The electrochemical degradation of a material, usually a metal, due to reactions with its environment or applied reagents. Corrosion may affect the color, texture, or form of the object. Corrosion is accelerated by the presence of acids, bases, halogen salts, as well as oxygen and moisture. Contact of two metals of differing electrochemical potentials can result in Galvanic corrosion. Copper, Nickel, Chromium, and Zinc are some of the more corrosion resistant metals and are often used as protective coatings for other metals.
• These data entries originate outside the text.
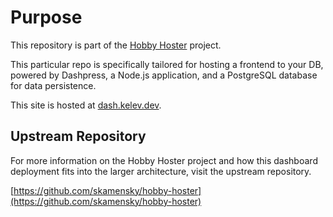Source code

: # Purpose

This repository is part of the [Hobby Hoster](https://github.com/skamensky/hobby-hoster) project.

This particular repo is specifically tailored for hosting a frontend to your DB, powered by Dashpress, a Node.js application, and a PostgreSQL database for data persistence. 

This site is hosted at [dash.kelev.dev](https://dash.kelev.dev/).

## Upstream Repository

For more information on the Hobby Hoster project and how this dashboard deployment fits into the larger architecture, visit the upstream repository.

[https://github.com/skamensky/hobby-hoster](https://github.com/skamensky/hobby-hoster)
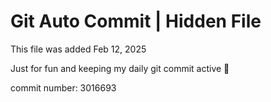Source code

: # Git Auto Commit | Hidden File

This file was added Feb 12, 2025

Just for fun and keeping my daily git commit active 🤪

commit number: 3016693
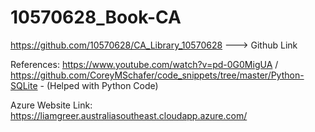 # 10570628_Book-CA

https://github.com/10570628/CA_Library_10570628   ---> Github Link

References:
https://www.youtube.com/watch?v=pd-0G0MigUA / https://github.com/CoreyMSchafer/code_snippets/tree/master/Python-SQLite - (Helped with Python Code)


Azure Website Link: 
https://liamgreer.australiasoutheast.cloudapp.azure.com/
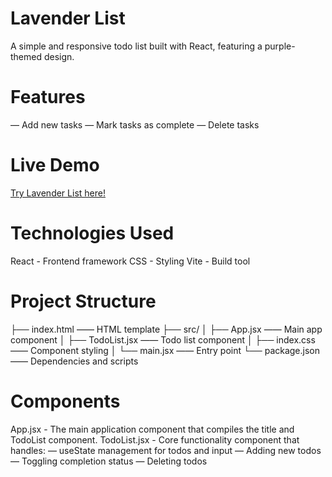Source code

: # Lavender List
A simple and responsive todo list built with React, featuring a purple-themed design.

# Features
— Add new tasks
— Mark tasks as complete
— Delete tasks

# Live Demo
[ Try Lavender List here!](https://lavender-list.vercel.app/)

# Technologies Used
React - Frontend framework
CSS - Styling
Vite - Build tool

# Project Structure
├── index.html       —— HTML template
├── src/
│   ├── App.jsx      —— Main app component
│   ├── TodoList.jsx —— Todo list component
│   ├── index.css    —— Component styling
│   └── main.jsx     —— Entry point
└── package.json     —— Dependencies and scripts

# Components
App.jsx - The main application component that compiles the title and TodoList component.
TodoList.jsx - Core functionality component that handles:
— useState management for todos and input
— Adding new todos
— Toggling completion status
— Deleting todos
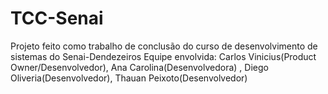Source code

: # TCC-Senai

Projeto feito como trabalho de conclusão do curso de desenvolvimento de sistemas do Senai-Dendezeiros
Equipe envolvida: Carlos Vinicius(Product Owner/Desenvolvedor), Ana Carolina(Desenvolvedora) , Diego Oliveria(Desenvolvedor), Thauan Peixoto(Desenvolvedor)
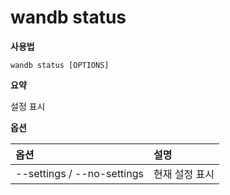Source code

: # wandb status

**사용법**

`wandb status [OPTIONS]`

**요약**

설정 표시

**옵션**

| **옵션** | **설명** |
| :--- | :--- |
| --settings / --no-settings | 현재 설정 표시 |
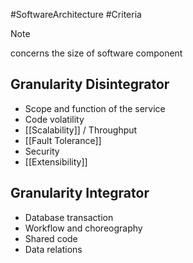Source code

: #SoftwareArchitecture #Criteria 

>[!note]
>concerns the size of software component
## Granularity Disintegrator
- Scope and function of the service
- Code volatility
- [[Scalability]] / Throughput
- [[Fault Tolerance]]
- Security
- [[Extensibility]]
## Granularity Integrator
- Database transaction
- Workflow and choreography
- Shared code
- Data relations
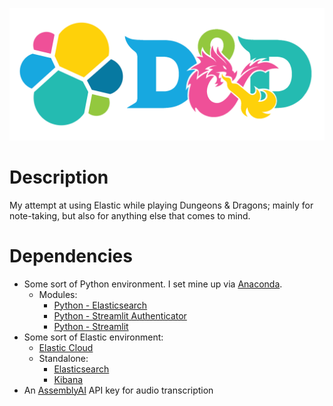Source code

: ![elastic-dnd banner](https://github.com/thtmexicnkid/elastic-dnd/blob/main/banner.png)

# Description
My attempt at using Elastic while playing Dungeons &amp; Dragons; mainly for note-taking, but also for anything else that comes to mind.

# Dependencies
* Some sort of Python environment. I set mine up via [Anaconda](https://docs.anaconda.com/free/anaconda/install/).
  * Modules:
    * [Python - Elasticsearch](https://www.elastic.co/guide/en/elasticsearch/client/python-api/current/index.html)
    * [Python - Streamlit Authenticator](https://github.com/mkhorasani/Streamlit-Authenticator)
    * [Python - Streamlit](https://docs.streamlit.io/library/get-started/installation)
* Some sort of Elastic environment:
  * [Elastic Cloud](https://www.elastic.co/guide/en/cloud/current/ec-create-deployment.html)
  * Standalone:
    * [Elasticsearch](https://www.elastic.co/guide/en/elasticsearch/reference/current/setup.html)
    * [Kibana](https://www.elastic.co/guide/en/kibana/current/setup.html)
* An [AssemblyAI](https://www.assemblyai.com/) API key for audio transcription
Examples are corrosion are:
- Iron reacts with water and oxygen to form rust.
- Aluminum quickly oxidizes to form a protective oxide layer.
- Glass dissolves in alkaline solutions.
- Concrete is softened by sulfate solutions.
- Copper produces a stable patina in moist air.
Materials that minimize corrosion include:
- Corrosion inhibitor: a liquid or solid corrosion resistant layer coated onto the susceptible surface (painting, plating, anodizing, etc.)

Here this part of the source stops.